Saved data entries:
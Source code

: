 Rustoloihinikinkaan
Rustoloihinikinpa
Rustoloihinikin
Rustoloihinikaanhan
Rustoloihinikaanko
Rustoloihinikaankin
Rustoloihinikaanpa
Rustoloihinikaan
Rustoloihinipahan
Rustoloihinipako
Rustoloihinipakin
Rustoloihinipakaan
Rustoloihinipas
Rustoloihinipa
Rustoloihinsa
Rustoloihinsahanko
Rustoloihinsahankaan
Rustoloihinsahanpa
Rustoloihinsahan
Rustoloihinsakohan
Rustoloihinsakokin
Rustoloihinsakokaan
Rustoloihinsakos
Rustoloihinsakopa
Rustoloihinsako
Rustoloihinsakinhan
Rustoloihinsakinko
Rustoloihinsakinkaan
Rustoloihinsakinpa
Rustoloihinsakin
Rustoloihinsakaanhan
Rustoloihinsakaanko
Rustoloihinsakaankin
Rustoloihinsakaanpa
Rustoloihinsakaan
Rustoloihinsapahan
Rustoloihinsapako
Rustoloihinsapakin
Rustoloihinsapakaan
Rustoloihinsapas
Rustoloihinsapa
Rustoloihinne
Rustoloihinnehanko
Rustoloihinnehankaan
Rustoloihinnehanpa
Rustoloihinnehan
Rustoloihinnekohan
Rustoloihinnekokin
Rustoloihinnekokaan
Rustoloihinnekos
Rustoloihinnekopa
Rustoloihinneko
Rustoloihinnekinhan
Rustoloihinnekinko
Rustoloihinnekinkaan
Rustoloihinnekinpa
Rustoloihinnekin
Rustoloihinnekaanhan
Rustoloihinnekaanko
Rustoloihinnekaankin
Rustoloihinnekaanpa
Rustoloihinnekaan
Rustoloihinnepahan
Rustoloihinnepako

Exercise requirements: Please write out, exactly as they appear above, only the lines in the stretch from the line with "Rustoloihinsakinkaan" through the line with "Rustoloihinnehanpa".

Exercise output:
Rustoloihinsakinkaan
Rustoloihinsakinpa
Rustoloihinsakin
Rustoloihinsakaanhan
Rustoloihinsakaanko
Rustoloihinsakaankin
Rustoloihinsakaanpa
Rustoloihinsakaan
Rustoloihinsapahan
Rustoloihinsapako
Rustoloihinsapakin
Rustoloihinsapakaan
Rustoloihinsapas
Rustoloihinsapa
Rustoloihinne
Rustoloihinnehanko
Rustoloihinnehankaan
Rustoloihinnehanpa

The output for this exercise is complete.